Available data:
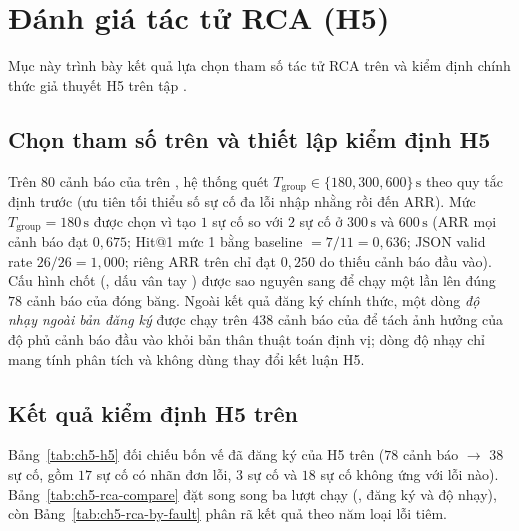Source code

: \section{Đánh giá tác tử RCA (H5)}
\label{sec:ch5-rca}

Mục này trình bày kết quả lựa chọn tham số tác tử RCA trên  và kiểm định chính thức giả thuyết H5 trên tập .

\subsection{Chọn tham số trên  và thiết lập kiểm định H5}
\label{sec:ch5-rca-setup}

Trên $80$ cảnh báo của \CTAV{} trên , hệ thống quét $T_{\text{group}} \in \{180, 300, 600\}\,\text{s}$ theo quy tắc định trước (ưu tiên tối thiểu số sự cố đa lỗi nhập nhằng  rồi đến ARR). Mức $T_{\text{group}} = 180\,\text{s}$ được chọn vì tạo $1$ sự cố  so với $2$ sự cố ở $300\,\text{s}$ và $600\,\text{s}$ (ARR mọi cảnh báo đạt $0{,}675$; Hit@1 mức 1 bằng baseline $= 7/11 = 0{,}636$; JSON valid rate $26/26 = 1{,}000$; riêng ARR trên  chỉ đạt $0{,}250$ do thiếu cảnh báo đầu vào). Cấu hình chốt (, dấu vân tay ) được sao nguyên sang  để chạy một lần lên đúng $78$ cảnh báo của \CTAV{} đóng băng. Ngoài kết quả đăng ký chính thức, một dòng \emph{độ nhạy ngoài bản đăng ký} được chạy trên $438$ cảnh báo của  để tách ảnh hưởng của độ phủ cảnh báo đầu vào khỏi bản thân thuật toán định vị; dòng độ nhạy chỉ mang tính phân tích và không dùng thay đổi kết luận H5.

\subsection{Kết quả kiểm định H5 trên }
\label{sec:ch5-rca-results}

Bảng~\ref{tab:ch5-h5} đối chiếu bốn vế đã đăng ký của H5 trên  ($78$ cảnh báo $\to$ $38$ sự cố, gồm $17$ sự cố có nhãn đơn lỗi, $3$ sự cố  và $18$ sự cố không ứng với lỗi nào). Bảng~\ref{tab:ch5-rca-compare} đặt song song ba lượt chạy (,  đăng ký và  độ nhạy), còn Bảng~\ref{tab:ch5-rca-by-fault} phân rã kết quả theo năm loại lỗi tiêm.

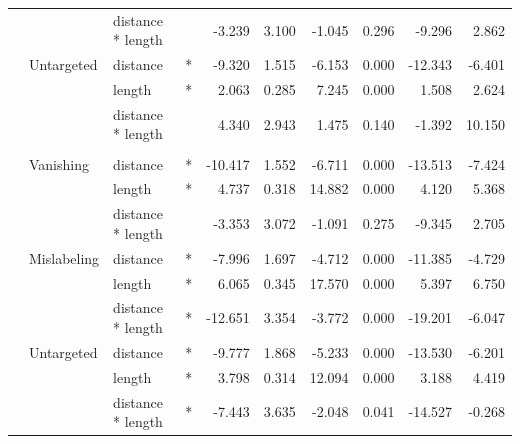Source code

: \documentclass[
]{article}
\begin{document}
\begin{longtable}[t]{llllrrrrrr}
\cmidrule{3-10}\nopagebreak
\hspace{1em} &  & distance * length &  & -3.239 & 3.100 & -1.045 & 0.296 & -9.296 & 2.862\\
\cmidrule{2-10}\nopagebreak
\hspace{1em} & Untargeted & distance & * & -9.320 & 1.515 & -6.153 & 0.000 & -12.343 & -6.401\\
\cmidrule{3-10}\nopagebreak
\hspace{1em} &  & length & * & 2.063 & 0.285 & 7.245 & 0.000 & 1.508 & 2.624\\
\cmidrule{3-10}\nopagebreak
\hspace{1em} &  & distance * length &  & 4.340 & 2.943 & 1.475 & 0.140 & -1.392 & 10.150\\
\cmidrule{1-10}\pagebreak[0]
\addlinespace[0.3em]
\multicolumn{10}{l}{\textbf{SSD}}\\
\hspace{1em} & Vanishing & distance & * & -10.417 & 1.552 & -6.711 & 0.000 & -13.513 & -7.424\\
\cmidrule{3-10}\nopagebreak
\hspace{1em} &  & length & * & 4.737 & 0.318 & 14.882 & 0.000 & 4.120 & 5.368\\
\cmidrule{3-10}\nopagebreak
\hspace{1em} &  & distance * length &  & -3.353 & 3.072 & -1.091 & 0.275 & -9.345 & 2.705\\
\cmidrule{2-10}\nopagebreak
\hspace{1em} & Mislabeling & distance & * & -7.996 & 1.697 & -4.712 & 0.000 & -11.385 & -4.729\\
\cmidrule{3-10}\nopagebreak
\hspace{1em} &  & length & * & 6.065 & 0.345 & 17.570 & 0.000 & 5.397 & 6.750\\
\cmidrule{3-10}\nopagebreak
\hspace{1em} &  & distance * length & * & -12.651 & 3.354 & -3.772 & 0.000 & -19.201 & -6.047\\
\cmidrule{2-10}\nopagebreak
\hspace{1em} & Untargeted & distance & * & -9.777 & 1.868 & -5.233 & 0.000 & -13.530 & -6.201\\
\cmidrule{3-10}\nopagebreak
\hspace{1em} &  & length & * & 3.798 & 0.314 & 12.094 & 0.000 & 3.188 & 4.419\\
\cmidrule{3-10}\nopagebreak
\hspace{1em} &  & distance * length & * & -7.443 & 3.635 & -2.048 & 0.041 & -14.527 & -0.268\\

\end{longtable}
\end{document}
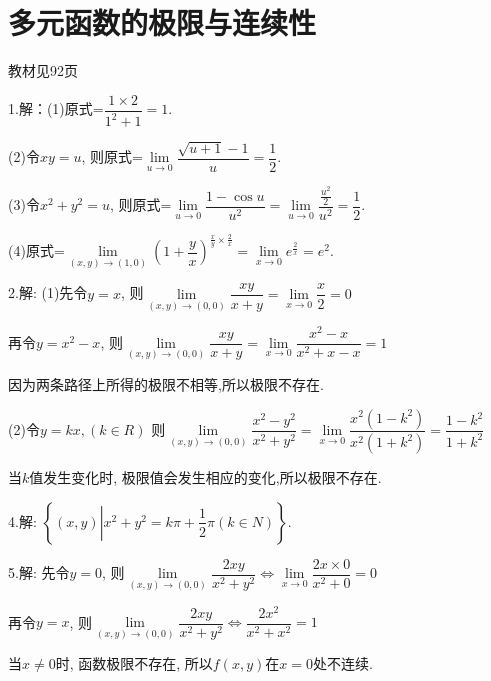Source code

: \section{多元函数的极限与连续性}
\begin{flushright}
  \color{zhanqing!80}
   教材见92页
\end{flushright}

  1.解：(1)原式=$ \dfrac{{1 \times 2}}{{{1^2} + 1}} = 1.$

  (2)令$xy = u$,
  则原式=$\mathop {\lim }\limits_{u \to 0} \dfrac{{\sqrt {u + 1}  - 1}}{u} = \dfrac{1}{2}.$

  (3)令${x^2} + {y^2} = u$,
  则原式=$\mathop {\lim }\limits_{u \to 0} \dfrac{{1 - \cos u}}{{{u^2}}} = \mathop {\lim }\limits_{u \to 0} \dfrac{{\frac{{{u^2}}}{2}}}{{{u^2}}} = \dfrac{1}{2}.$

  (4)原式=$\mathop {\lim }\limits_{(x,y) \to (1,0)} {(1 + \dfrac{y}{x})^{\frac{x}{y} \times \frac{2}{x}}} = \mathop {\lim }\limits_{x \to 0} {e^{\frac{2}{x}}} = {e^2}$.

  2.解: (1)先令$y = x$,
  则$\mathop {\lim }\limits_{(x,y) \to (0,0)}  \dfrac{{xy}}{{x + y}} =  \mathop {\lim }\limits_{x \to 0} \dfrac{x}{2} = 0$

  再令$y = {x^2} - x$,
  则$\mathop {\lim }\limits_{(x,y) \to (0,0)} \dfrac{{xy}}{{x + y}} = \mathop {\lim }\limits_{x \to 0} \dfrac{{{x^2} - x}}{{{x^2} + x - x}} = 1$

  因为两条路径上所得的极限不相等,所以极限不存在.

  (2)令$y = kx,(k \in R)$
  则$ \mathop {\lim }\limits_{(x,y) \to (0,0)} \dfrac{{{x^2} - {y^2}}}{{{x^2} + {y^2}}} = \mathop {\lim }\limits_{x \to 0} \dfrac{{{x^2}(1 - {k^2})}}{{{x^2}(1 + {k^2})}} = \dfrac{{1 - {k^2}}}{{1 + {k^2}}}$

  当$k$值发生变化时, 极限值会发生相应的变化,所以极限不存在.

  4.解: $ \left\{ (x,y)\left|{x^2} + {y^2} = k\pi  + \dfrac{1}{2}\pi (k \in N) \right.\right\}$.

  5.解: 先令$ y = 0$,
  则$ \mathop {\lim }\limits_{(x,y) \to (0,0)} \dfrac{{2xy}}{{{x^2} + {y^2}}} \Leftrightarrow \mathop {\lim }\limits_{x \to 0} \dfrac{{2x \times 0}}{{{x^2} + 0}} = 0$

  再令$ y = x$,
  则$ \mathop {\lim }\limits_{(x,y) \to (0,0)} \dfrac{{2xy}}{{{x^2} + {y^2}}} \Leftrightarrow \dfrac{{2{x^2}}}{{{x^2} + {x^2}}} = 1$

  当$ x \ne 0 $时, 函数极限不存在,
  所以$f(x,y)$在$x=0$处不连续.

Brief: Only a number should be returned: how many lines in the material contain "thức"?

Exercise solution: 2